The problem Ryan is calling our attention to is why the Supreme Court, at least up until recently, traditionally maintained the practice of stare decisus, the principle of holding to SCOTUS precedent in order that the public can rely on the law not wildly swinging from one extreme to another depending on the composition of its members, which issubject to change. However courts are not like elected governments (or shouldn’t be). In a democratic republic, voters alone should be able initiate the rejection and replacement of bad laws and bad policies as well as bad practices by elected officials.
Obviously, a system where the laws spin back, forth and around like weather vanes is unworkable, but the Founders made it sufficiently difficult to pass legislation that this has not been a substantial problem. It shouldn’t have been in this instance either. It was unethical, outrageous, and, yes, impeachable for the Biden Administration to not only refuse to enforce immigration laws, but also to literally invite, as President Biden did, foreigners to violate those laws. The deal that was communicated: Come on in, and as long as you keep your head down and don’t break any more serious laws once you get here—and vote for Democrats, of course—we’ll let you stay, raise a family, work, the whole enchilada. And come they did, millions of them.
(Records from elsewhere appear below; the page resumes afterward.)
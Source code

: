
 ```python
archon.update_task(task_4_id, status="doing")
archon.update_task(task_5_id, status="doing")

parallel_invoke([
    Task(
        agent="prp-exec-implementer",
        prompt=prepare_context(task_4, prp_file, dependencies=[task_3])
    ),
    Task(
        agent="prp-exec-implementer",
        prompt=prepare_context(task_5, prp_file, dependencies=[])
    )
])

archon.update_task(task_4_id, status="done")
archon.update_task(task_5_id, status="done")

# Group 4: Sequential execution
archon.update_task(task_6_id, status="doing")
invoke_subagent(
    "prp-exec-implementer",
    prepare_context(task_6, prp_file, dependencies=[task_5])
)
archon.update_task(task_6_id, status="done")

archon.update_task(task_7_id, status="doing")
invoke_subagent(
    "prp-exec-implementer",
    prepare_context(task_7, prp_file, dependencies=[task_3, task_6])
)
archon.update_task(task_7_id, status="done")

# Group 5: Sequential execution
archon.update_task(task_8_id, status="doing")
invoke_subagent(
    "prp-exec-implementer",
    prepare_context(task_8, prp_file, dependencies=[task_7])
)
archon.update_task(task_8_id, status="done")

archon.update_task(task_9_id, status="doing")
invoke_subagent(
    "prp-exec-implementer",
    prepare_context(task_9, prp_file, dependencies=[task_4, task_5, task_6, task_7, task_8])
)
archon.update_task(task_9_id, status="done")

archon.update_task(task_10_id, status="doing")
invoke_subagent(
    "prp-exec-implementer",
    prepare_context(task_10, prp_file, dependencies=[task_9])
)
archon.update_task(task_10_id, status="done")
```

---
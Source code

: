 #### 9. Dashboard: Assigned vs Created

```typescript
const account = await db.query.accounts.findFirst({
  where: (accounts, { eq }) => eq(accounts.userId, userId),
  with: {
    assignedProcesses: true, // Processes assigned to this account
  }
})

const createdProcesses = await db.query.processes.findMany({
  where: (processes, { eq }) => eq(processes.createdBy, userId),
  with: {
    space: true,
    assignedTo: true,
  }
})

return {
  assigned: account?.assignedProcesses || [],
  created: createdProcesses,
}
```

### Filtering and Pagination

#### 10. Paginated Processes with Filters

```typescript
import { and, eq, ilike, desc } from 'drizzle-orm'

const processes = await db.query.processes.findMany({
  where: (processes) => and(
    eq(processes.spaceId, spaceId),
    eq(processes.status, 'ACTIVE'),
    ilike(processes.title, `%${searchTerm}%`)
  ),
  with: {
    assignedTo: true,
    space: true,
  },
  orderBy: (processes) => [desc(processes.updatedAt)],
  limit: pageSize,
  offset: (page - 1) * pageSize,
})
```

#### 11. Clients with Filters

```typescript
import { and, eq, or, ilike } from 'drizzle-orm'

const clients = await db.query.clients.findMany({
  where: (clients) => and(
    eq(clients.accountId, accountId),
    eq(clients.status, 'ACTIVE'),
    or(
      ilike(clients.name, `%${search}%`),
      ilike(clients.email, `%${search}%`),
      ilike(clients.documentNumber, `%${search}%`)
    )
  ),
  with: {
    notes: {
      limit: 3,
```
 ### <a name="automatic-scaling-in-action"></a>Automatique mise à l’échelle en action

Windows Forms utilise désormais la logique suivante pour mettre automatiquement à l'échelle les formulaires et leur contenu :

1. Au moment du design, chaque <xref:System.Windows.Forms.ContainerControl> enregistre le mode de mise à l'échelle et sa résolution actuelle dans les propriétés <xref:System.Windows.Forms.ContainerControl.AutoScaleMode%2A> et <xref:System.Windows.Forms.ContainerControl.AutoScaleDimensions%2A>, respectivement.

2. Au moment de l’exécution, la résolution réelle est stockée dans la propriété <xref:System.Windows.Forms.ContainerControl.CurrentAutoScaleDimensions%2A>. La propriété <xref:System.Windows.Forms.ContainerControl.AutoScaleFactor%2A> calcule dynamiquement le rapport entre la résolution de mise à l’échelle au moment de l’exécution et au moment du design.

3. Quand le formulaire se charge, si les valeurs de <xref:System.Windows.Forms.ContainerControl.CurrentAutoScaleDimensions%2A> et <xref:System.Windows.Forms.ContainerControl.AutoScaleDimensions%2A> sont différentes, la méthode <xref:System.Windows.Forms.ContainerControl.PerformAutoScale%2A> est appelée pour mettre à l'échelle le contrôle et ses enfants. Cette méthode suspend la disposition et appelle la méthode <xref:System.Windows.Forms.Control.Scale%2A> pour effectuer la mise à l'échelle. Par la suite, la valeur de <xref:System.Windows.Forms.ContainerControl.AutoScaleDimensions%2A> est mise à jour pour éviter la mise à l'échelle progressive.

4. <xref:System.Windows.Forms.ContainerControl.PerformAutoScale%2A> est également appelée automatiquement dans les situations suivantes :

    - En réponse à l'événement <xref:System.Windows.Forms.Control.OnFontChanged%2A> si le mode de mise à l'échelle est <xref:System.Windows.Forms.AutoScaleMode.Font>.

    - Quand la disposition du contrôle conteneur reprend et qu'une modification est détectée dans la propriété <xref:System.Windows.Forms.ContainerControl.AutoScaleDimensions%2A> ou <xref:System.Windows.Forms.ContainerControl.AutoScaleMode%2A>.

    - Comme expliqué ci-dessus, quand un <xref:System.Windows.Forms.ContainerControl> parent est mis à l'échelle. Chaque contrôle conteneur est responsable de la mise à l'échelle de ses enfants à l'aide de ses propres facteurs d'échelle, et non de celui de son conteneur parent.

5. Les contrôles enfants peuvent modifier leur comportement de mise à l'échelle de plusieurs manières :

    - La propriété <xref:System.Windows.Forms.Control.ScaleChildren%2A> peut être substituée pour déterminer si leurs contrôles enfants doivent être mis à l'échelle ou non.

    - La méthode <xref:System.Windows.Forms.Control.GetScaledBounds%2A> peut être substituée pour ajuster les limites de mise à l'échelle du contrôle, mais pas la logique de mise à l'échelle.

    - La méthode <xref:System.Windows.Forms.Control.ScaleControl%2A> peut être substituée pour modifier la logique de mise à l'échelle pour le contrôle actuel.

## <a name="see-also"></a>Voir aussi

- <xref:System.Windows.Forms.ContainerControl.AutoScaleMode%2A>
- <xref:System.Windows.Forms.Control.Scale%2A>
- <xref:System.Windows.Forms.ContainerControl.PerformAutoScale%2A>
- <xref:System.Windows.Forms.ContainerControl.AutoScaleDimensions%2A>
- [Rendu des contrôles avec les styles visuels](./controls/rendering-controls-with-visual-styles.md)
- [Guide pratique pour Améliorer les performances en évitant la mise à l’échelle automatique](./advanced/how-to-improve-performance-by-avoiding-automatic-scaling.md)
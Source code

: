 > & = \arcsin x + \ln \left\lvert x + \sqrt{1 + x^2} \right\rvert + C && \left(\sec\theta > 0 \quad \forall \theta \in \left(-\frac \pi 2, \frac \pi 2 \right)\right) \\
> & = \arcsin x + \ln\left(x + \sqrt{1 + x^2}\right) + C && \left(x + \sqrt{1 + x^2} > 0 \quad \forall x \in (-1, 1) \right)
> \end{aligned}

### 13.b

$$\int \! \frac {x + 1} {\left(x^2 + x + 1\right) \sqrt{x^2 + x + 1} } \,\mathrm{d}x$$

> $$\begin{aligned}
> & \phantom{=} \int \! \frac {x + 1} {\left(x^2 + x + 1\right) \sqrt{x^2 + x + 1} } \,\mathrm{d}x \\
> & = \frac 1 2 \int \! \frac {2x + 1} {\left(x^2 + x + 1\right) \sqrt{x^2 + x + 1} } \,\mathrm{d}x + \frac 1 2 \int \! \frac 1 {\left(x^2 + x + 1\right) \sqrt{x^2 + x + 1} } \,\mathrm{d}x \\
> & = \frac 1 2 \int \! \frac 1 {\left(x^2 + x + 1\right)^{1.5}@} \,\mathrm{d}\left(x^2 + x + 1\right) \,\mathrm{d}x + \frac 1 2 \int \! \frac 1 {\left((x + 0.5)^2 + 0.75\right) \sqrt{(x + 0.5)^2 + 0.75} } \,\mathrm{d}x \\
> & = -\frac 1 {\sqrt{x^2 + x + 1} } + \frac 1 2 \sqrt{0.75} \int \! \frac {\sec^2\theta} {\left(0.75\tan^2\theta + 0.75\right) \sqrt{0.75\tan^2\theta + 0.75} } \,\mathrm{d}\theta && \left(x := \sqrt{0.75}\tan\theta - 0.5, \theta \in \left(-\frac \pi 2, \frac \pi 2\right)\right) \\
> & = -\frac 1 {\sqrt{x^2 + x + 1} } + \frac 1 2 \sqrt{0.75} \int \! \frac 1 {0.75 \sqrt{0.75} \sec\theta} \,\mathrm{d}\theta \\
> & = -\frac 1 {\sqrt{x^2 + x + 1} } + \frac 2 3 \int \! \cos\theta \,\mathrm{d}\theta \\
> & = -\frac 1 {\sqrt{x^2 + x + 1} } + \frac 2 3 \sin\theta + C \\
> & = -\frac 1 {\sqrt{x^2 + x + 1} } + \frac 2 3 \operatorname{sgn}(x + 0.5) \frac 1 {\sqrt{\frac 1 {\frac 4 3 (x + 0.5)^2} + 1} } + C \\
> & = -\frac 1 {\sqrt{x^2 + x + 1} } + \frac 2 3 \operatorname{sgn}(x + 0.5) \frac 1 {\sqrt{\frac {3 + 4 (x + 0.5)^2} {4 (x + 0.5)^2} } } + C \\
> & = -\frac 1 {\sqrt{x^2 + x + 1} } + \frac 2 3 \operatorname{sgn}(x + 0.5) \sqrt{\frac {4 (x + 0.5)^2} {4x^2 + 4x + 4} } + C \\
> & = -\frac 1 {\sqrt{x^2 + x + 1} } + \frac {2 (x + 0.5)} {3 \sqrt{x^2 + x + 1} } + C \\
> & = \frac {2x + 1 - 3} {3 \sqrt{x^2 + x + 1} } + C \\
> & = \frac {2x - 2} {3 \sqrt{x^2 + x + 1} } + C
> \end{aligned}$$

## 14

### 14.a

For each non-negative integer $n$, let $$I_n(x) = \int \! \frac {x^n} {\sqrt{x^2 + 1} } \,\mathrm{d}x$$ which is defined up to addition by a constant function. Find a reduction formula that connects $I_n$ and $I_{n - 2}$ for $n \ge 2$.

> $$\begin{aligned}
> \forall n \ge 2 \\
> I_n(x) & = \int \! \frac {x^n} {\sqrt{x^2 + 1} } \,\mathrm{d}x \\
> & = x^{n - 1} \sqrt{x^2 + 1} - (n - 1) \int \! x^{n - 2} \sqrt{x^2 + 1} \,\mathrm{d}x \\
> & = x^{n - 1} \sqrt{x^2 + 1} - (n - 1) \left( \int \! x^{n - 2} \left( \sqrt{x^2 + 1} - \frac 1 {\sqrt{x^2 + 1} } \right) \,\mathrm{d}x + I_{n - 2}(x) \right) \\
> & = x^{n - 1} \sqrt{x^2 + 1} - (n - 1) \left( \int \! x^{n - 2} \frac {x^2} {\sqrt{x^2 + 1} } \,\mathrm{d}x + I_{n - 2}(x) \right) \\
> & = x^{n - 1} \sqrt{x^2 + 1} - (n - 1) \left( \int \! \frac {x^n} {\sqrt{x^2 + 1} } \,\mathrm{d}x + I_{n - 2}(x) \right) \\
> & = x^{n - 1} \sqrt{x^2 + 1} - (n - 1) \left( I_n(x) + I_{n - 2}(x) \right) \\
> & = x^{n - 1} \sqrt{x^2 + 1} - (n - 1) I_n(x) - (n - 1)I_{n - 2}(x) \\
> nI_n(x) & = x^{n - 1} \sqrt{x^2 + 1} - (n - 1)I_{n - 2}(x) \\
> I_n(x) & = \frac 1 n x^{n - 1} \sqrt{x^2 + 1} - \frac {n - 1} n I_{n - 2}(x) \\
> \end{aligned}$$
Now American citizens are reasonably expected to understand that such a promise cannot be depended upon. “Ignorance of the law is no excuse,” the maxim goes. But to typical aspiring immigrants from other nations and different cultures who do not understand our system, it might be reasonable to assume that what a President says or does makes the law, and thus such declared policies can be relied upon.
They can’t and shouldn’t, however. The excuse for Biden’s betrayal was the Left’s mantra that “The immigration laws are broken,” but the response to that by the ghosts of our Founders is “Tough. Fix it. You have the tools.” Indeed, if the public is not unified on the topic sufficiently to elect representatives who will fix it, then the laws must stay as they are. The President can’t just overturn a law on his own by ignoring it: that can’t be permitted, or the whole system of checks and balances is threatened.
Realistically, though, the device used by the Democrats and the Radical Left in cases like this often works. Conservatives by nature and philosophy try to avoid rapid and extreme change. When the Left institutes a massive policy reversal as it has with illegal immigration, it is counting on the so-called “ratchet effect” that has worked so effectively for the Left, here and elsewhere, in the past.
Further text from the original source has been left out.